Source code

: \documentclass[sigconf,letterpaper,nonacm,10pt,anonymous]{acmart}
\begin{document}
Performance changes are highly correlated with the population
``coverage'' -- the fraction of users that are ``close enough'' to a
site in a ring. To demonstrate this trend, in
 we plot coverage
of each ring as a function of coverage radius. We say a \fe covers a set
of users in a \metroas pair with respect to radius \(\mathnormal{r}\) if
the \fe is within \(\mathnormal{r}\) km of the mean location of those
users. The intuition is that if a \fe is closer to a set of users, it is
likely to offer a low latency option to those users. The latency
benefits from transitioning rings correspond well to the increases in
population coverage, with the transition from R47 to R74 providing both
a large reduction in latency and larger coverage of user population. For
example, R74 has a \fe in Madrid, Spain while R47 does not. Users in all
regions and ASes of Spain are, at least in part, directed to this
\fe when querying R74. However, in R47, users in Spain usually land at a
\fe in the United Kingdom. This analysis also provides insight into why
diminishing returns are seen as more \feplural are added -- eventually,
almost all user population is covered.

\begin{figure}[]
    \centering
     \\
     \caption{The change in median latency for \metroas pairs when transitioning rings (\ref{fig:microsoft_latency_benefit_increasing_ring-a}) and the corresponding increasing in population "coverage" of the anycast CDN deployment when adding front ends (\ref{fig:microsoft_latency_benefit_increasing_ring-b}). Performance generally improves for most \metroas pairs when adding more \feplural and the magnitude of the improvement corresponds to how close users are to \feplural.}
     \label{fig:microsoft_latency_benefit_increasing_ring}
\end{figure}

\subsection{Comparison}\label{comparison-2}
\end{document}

::::

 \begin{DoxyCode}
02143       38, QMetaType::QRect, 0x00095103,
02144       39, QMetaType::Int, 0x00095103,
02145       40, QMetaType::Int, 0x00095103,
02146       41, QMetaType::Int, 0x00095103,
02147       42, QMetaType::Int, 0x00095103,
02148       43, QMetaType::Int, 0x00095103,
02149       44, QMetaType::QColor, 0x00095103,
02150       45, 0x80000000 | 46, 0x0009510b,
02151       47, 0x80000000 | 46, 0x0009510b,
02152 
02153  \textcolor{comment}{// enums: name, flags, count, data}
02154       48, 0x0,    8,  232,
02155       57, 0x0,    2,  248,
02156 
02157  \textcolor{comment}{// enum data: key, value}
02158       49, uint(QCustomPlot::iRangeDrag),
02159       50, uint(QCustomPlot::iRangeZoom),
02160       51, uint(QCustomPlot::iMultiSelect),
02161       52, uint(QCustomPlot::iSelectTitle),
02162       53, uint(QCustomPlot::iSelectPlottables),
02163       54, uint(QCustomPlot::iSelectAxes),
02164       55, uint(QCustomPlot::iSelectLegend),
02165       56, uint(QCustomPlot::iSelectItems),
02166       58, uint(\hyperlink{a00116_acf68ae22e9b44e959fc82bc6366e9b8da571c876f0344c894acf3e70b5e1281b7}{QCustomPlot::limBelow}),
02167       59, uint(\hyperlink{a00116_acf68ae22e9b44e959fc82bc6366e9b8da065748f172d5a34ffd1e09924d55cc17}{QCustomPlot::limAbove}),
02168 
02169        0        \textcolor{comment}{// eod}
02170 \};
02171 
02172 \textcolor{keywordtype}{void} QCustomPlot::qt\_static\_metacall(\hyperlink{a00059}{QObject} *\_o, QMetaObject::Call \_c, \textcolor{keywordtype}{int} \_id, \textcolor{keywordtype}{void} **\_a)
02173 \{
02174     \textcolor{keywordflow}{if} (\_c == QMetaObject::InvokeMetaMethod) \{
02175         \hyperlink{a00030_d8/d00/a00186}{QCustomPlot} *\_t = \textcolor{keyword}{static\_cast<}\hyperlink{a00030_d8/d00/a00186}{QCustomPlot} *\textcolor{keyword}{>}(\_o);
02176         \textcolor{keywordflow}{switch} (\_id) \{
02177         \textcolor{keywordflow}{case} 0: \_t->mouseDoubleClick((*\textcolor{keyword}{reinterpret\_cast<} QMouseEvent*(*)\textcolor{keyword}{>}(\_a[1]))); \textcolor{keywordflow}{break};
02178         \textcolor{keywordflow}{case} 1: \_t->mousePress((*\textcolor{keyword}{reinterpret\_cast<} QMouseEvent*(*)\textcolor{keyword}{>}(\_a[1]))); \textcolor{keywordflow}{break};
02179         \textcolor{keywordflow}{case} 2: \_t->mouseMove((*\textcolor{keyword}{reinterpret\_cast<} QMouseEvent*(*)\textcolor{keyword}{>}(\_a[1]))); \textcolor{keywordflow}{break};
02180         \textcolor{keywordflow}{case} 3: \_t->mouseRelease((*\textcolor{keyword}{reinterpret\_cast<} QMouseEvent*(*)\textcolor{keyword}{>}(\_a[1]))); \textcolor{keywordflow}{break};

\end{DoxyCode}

::::

DESCRIPTION OF THE TASK >> Considering only the data above, return the lines in which "radius" occurs.

ANSWER SPACE >>
of each ring as a function of coverage radius. We say a \fe covers a set
of users in a \metroas pair with respect to radius \(\mathnormal{r}\) if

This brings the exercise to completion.